Here is an exchange I had on CAJ-L with Ryerson j-prof John Miller, an extension of my earlier post, On timidity and being a team player.
A couple things.
Kim Bolan and William Marsden are experienced, highly skilled journalists who work for papers where very strong union locals exist.
So if John was expecting them to be fired outright for popping off at a CAJ session, I think that would be unlikely. I suspect the management of those papers would have found themselves in a major battle.
Now, a reporter without that same star power at a non-unionized paper? The outcome might well be different.
The editors John listed no doubt have many fine qualities. I found a speech that Reynolds gave on the craft of writing (CAJ national, 1989?) to be quite inspirational.
Other than Burnside -- who was one of a number of senior people at the Ottawa Citizen to leave when Hollinger started running the show; she wasn't quiet about her distaste for that company's style -- I don't remember coming across their public utterances on some of the issues raised in this thread.

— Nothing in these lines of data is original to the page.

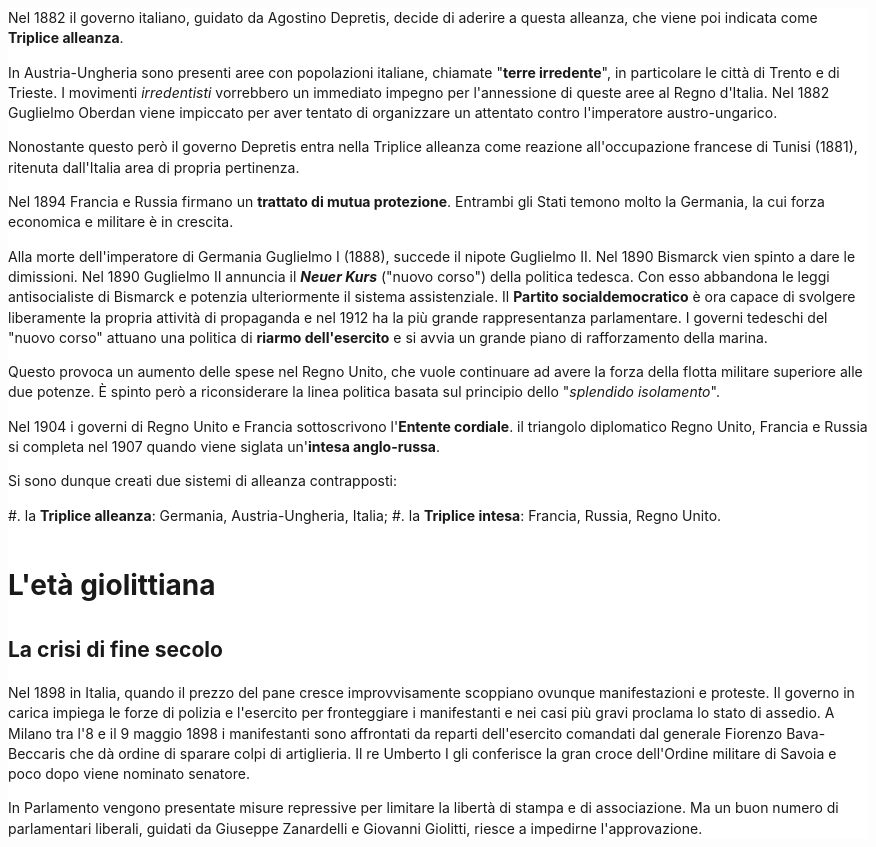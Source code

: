 Nel 1882 il governo italiano, guidato da Agostino Depretis, decide di aderire a questa alleanza, che viene poi indicata come **Triplice alleanza**.

In Austria-Ungheria sono presenti aree con popolazioni italiane, chiamate "**terre irredente**", in particolare le città di Trento e di Trieste.
I movimenti _irredentisti_ vorrebbero un immediato impegno per l'annessione di queste aree al Regno d'Italia.
Nel 1882 Guglielmo Oberdan viene impiccato per aver tentato di organizzare un attentato contro l'imperatore austro-ungarico.

Nonostante questo però il governo Depretis entra nella Triplice alleanza come reazione all'occupazione francese di Tunisi (1881), ritenuta dall'Italia area di propria pertinenza.

Nel 1894 Francia e Russia firmano un **trattato di mutua protezione**.
Entrambi gli Stati temono molto la Germania, la cui forza economica e militare è in crescita.

Alla morte dell'imperatore di Germania Guglielmo I (1888), succede il nipote Guglielmo II.
Nel 1890 Bismarck vien spinto a dare le dimissioni.
Nel 1890 Guglielmo II annuncia il **_Neuer Kurs_** ("nuovo corso") della politica tedesca.
Con esso abbandona le leggi antisocialiste di Bismarck e potenzia ulteriormente il sistema assistenziale.
Il **Partito socialdemocratico** è ora capace di svolgere liberamente la propria attività di propaganda e nel 1912 ha la più grande rappresentanza parlamentare.
I governi tedeschi del "nuovo corso" attuano una politica di **riarmo dell'esercito** e si avvia un grande piano di rafforzamento della marina.

Questo provoca un aumento delle spese nel Regno Unito, che vuole continuare ad avere la forza della flotta militare superiore alle due potenze.
È spinto però a riconsiderare la linea politica basata sul principio dello "_splendido isolamento_".

Nel 1904 i governi di Regno Unito e Francia sottoscrivono l'**Entente cordiale**.
il triangolo diplomatico Regno Unito, Francia e Russia si completa nel 1907 quando viene siglata un'**intesa anglo-russa**.

Si sono dunque creati due sistemi di alleanza contrapposti:

#. la **Triplice alleanza**: Germania, Austria-Ungheria, Italia;
#. la **Triplice intesa**: Francia, Russia, Regno Unito.

# L'età giolittiana

## La crisi di fine secolo

Nel 1898 in Italia, quando il prezzo del pane cresce improvvisamente scoppiano ovunque manifestazioni e proteste.
Il governo in carica impiega le forze di polizia e l'esercito per fronteggiare i manifestanti e nei casi più gravi proclama lo stato di assedio.
A Milano tra l'8 e il 9 maggio 1898 i manifestanti sono affrontati da reparti dell'esercito comandati dal generale Fiorenzo Bava-Beccaris che dà ordine di sparare colpi di artiglieria.
Il re Umberto I gli conferisce la gran croce dell'Ordine militare di Savoia e poco dopo viene nominato senatore.

In Parlamento vengono presentate misure repressive per limitare la libertà di stampa e di associazione.
Ma un buon numero di parlamentari liberali, guidati da Giuseppe Zanardelli e Giovanni Giolitti, riesce a impedirne l'approvazione.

Could John please post a few?
Bill Doskoch
On vacation
http://billdoskoch.blogware
> From: "John Miller" <jmiller@ryerson.ca>
> Date: 2004/12/16 Thu AM 11:08:05 EST
> To: "Bill Doskoch" <bill.doskoch@sympatico.ca>,
> <caj-list@eagle.ca>
>
> Thanks to Bill for some good examples of people who were shafted because they were seen to be square pegs in the corporate world of media. But there are examples on the other side, too. At the last CAJ conference in Ottawa, there was a very interesting panel on the CanWest controversy. It included Ray Heard, who politely asked if he could video the panel for posterity, and surprisingly the moderator agreed, perhaps not knowing that Heard, a media consultant, was working for the Aspers. A couple of courageous CanWest journalists, Kim Bolan and William Marsden, said some critical things from the audience. Heard at one point said to Marsden, "That's a very courageous thing for you to say."
> A few days later Marsden was given a letter of reprimand by the Gazette, even though he was on leave at the time, and Bolan was called in and asked to explain her comments by the editor of the Sun. It was Big Brother in spades, but so far as I know, neither of them suffered any serious consequences.
> I'm not minimizing the natural pressure journalists feel to toe the company line and get ahead, but I do believe a lot of that is self-imposed. There are enough examples of people who have spoken their minds and engaged in independent thinking getting into positions of some power in newsrooms (Nick Hirst, Jim Jennings, Neil Reynolds, Sharon Burnside, to name a few).